As far back as the 1930s, in Solloway v McLaughlin  AC 247, Lord Atkin in the House of Lords had to consider a case where the defendant stockbrokers in that case had converted shares owned by their plaintiff client by selling them. The value of the shares fell and, prior to trial, the stockbrokers bought back the same number of shares at a lower rate. It was suggested that only nominal damages should be awarded on the grounds that the plaintiff had suffered no loss as he had intended to retain his original shares and these would have fallen to the price of the repurchase.
That suggestion was rejected by the House of Lords where Lord Atkin said:-
It is objected that this will be to put him [the plaintiff] in a better position than if he had not been defrauded at all .... All this amounts to is to recognise that fraudulent brokers have often sounder judgement than their clients as to the future course of markets. If the shares had been converted and not returned, there can be no question that the client would have been entitled to receive the proceeds of the conversion though he himself had planned to hold and thought he had succeeded in holding the shares until a time when the value was nothing. Fortunately for the commercial community the law has many effective forms of relief against dishonest agents, and no injustice is done if the principal benefits, as he occasionally may, by the superior astuteness of an unjust steward in carrying out fraud.

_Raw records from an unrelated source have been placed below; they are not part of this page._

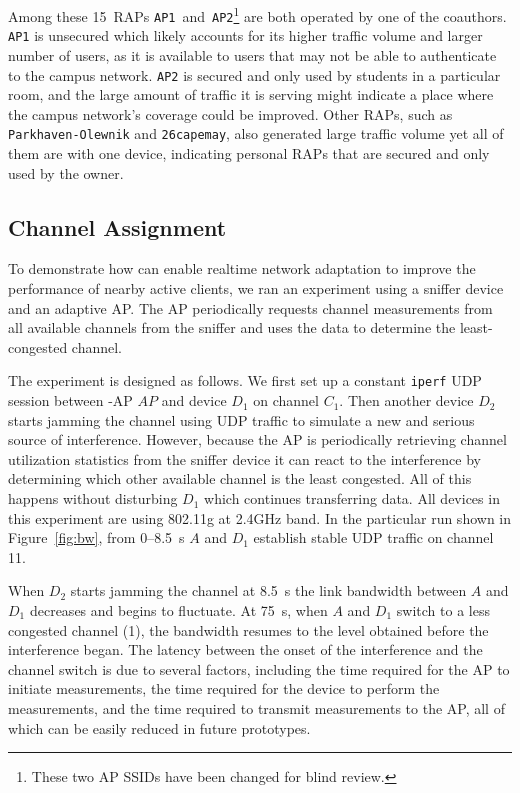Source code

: Among these 15~RAPs \texttt{AP1}~and~\texttt{AP2}\footnote{These two AP SSIDs
have been changed for blind review.} are both operated by one of the
coauthors. \texttt{AP1} is unsecured which likely accounts for its higher
traffic volume and larger number of users, as it is available to users that
may not be able to authenticate to the campus network. \texttt{AP2} is
secured and only used by students in a particular room, and the large amount
of traffic it is serving might indicate a place where the campus network's
coverage could be improved. Other RAPs, such as \texttt{Parkhaven-Olewnik}
and \texttt{26capemay}, also generated large traffic volume yet all of them
are with one device, indicating personal RAPs that are secured and only used
by the owner.

\subsection{Channel Assignment}
\label{subsec-channel}

To demonstrate how \PS{} can enable realtime network adaptation to improve
the performance of nearby active clients, we ran an experiment using a
sniffer device and an adaptive AP. The AP periodically requests channel
measurements from all available channels from the sniffer and uses the data
to determine the least-congested channel.

The experiment is designed as follows. We first set up a constant
\texttt{iperf} UDP session between \PS{}-AP $AP$ and device $D_1$ on channel
$C_1$. Then another device $D_2$ starts jamming the channel using UDP traffic
to simulate a new and serious source of interference. However, because the AP
is periodically retrieving channel utilization statistics from the sniffer
device it can react to the interference by determining which other available
channel is the least congested. All of this happens without disturbing $D_1$
which continues transferring data. All devices in this experiment are using
802.11g at 2.4GHz band. In the particular run shown in Figure~\ref{fig:bw},
from 0--8.5~s $A$ and $D_1$ establish stable UDP traffic on channel 11.

When $D_2$ starts jamming the channel at 8.5~s the link bandwidth between $A$
and $D_1$ decreases and begins to fluctuate. At 75~s, when $A$ and $D_1$
switch to a less congested channel (1), the bandwidth resumes to the level
obtained before the interference began. The latency between the onset of the
interference and the channel switch is due to several factors, including the
time required for the AP to initiate measurements, the time required for the
device to perform the measurements, and the time required to transmit measurements to
the AP, all of which can be easily reduced in future prototypes.

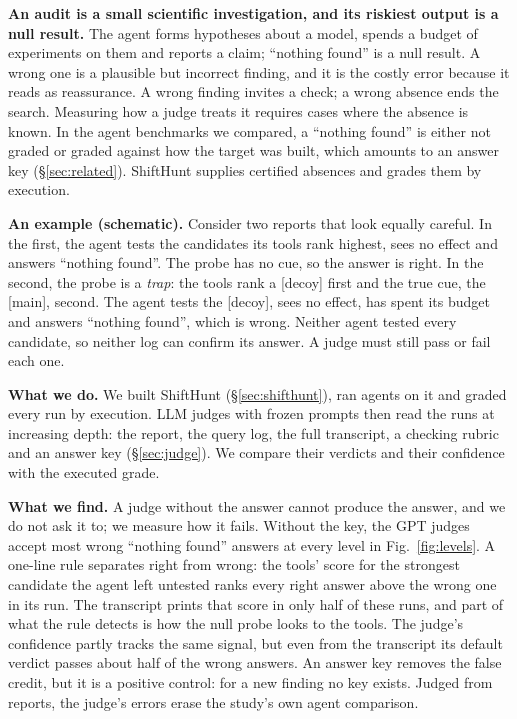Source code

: \documentclass[letterpaper]{article} %
\begin{document}
\textbf{An audit is a small scientific investigation, and its riskiest output is a null result.} The agent forms hypotheses about a model, spends a budget of experiments on them and reports a claim; ``nothing found'' is a null result. A wrong one is a plausible but incorrect finding, and it is the costly error because it reads as reassurance. A wrong finding invites a check; a wrong absence ends the search. Measuring how a judge treats it requires cases where the absence is known. In the agent benchmarks we compared, a ``nothing found'' is either not graded or graded against how the target was built, which amounts to an answer key (\S\ref{sec:related}). ShiftHunt supplies certified absences and grades them by execution.

\textbf{An example (schematic).} Consider two reports that look equally careful. In the first, the agent tests the candidates its tools rank highest, sees no effect and answers ``nothing found''. The probe has no cue, so the answer is right. In the second, the probe is a \emph{trap}: the tools rank a [decoy] first and the true cue, the [main], second. The agent tests the [decoy], sees no effect, has spent its budget and answers ``nothing found'', which is wrong. Neither agent tested every candidate, so neither log can confirm its answer. A judge must still pass or fail each one.

\textbf{What we do.} We built ShiftHunt (\S\ref{sec:shifthunt}), ran agents on it and graded every run by execution. LLM judges with frozen prompts then read the runs at increasing depth: the report, the query log, the full transcript, a checking rubric and an answer key (\S\ref{sec:judge}). We compare their verdicts and their confidence with the executed grade.

\textbf{What we find.} A judge without the answer cannot produce the answer, and we do not ask it to; we measure how it fails. Without the key, the GPT judges accept most wrong ``nothing found'' answers at every level in Fig.~\ref{fig:levels}. A one-line rule separates right from wrong: the tools' score for the strongest candidate the agent left untested ranks every right answer above the wrong one in its run. The transcript prints that score in only half of these runs, and part of what the rule detects is how the null probe looks to the tools. The judge's confidence partly tracks the same signal, but even from the transcript its default verdict passes about half of the wrong answers. An answer key removes the false credit, but it is a positive control: for a new finding no key exists. Judged from reports, the judge's errors erase the study's own agent comparison.
\end{document}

That case is clear authority for the proposition that there may be cases where the proper award of compensatory damages must be based on the loss suffered immediately at the time of the wrongdoing even though it may be the case that the wronged plaintiff might have held on to an asset of which he was wrongly deprived and even if, by virtue of a decline in the market value of the relevant asset after the wrongdoing, some losses would have been suffered in any event.
A somewhat different conclusion was reached in Brandeis Goldschmidt & Co. v Western Transport  QB 864 where the Court of Appeal for England and Wales awarded only a nominal amount of damages against a claim by the plaintiff in those proceedings that they were entitled to recover as of right the amount of the fall in market value of certain goods during a period when those goods were wrongfully detained. It should be noted that in that case the goods had eventually been returned at a time before the trial.

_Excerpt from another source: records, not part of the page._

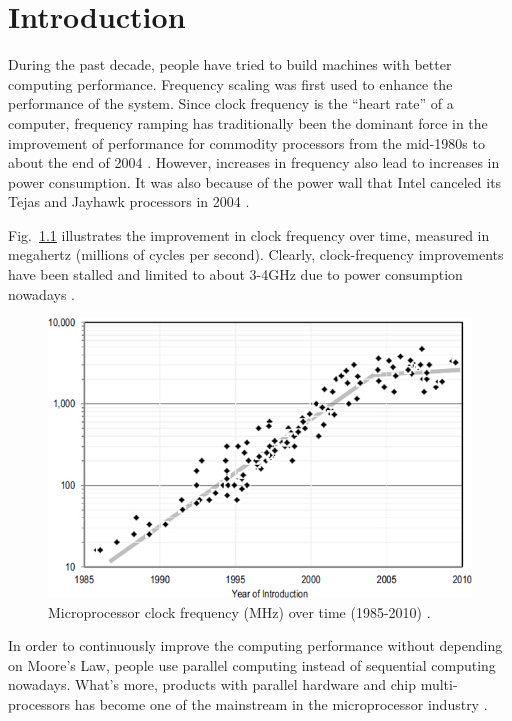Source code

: 

\let\clearpage\relax
\chapter{Introduction}

During the past decade, people have tried to build machines with better computing performance. Frequency scaling was first used to enhance the performance of the system. Since clock frequency is the ``heart rate'' of a computer, frequency ramping has traditionally been the dominant force in the improvement of performance for commodity processors from the mid-1980s to about the end of 2004 \cite{frequency_ramping}.  However, increases in frequency also lead to increases in power consumption.  It was also because of the power wall that Intel canceled its Tejas and Jayhawk processors in 2004 \cite{intel}.

Fig.~\ref{frequency} illustrates the improvement in clock frequency over time, measured in megahertz (millions of cycles per second). Clearly, clock-frequency improvements have been stalled and limited to about 3-4GHz due to power consumption nowadays \cite{nap}.
\begin{figure}[!htp]
    \centering
    \includegraphics[width=0.8\linewidth]{figure/frequency.jpg}
    \caption{Microprocessor clock frequency (MHz) over time (1985-2010) \cite{nap}.}
    \label{frequency}
\end{figure}

In order to continuously improve the computing performance without depending on Moore's Law, people use parallel computing instead of sequential computing nowadays. What's more, products with parallel hardware and chip multi-processors has become one of the mainstream in the microprocessor industry \cite{nap}.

The distinction, or potential distinction, between Solloway and Brandeis was addressed in BBMB Finance (Hong Kong) v Eda Holdings  1 WLR 409 which came before the Privy Council. In that case Lord Templeman explained:
The Brandeis Goldschmidt case .... (was) concerned with damages caused by temporary deprivation of possession and use of property. A different consideration will apply where the property is irreversibly converted and the plaintiff loses that property.
As the authors of McGregor point out there is a distinction between a case where the claimant seeks the value of goods irreversibly converted and a case where the claimant seeks and obtains the return of those goods. A like distinction can, in my view, be made between a case where it is possible to remedy a breach of undertaking by a solicitor by requiring the solicitor to comply with the undertaking concerned (assuming that it remains possible so to do) and a case where, as here, the actions of the relevant solicitor have rendered it impossible to comply with the undertaking in question. On the basis of those authorities there are strong reasons for believing that the proper approach to the calculation of compensatory damages in a case where an asset has been irrevocably lost by virtue of wrongdoing is to at least start by looking at the value of that asset at the time when the wrongdoing was completed. That is an issue to which it will be necessary to return.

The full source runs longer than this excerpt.